How to Build a Battery Powered Particle Photon Temperature Sensor on Steroids

Jared Wolff · 2018.10.25 · 10 Minute Read · particle

In the beginning, there was nothing. Then, you figure it out and go from there.

  • Someone Wise

Particle Photon

Every project has it’s beginnings. Mine began with a simple hypothesis:

“Could I, using the Particle Photon, to monitor a wood-stove for a winter season running on two AA lithium batteries.“

So, there were two things to think about during this process

  • Constraints of the batteries
  • Functionality of the design

In order to get the best battery life, the system has to be in a very low power draw state most of the time. The best way to do this, especially if you’re, for example, reading temperature sensors on a consistent duration, is to power everything off except for a Real Time Clock (RTC) for time keeping and to power things on when it’s time to make a measurement.

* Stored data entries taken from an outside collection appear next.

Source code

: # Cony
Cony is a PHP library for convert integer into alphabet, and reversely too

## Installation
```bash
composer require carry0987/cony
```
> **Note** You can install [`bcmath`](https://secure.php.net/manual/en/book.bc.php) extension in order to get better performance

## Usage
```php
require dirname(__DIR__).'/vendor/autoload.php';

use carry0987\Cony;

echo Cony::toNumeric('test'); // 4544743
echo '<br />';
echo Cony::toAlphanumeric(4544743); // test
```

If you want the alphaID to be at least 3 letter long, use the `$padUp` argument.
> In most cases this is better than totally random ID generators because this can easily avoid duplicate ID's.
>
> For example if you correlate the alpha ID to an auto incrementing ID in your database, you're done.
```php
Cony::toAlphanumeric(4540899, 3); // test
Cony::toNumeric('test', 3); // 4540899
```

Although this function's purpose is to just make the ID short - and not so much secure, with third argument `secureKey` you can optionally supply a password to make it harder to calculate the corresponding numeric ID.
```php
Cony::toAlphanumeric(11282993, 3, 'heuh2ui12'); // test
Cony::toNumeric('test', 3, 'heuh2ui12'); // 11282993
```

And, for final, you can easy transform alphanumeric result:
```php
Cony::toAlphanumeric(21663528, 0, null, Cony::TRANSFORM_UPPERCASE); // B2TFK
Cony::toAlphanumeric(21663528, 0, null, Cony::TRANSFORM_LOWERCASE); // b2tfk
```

The typical power draw of the RTC that I had development board was about 450nA (that’s NANO amps people!) at room temp. By the way here’s the specific part I’m using: NXP PCF85063ATL

Whereas the DEEP_SLEEP mode draws about 10x that at approximately 100uA. (When I actually prototyped everything, I was getting much more which could have been due to a slew of different factors..)

Either way, I wanted for this device to last a season of wood burning. Worst case 24/7 for folks who are in the northern boonies.

So, what’s the process to put everything together?

Well, first you need to think in blocks.

You take the circuits that you may need to integrate, for example a display, LEDs, power supply, the temperature and humidity sensors, and the thermocouple amplifier and think of them as discrete blocks. Then you figure out if you can create those blocks in circuit form or purchase them off the self. The later is usually in the form of development boards, where often lots of the heavy lifting has been done for you.

I’ll get into the nitty gritty details later but first we need to think about the relationships between said blocks.

You are the architect.

There’s a bajillion ways to get our ideas down into a formal architecture. Sometimes it’s drawing out the blocks on a piece of paper with some pencil. Thinking about how it could work, erasing, fixing, and trying again.

Pen and Paper Architecture

For designs that don’t require as much iteration, I use draw.io. It’s basically an in browser Omnigraffle on steroids and perfect for organizing blocks together to show the relationships.

draw.io interface

You can export to XML, PDF, image (or basically any format that you could think of) and re-import should you want to make changes later.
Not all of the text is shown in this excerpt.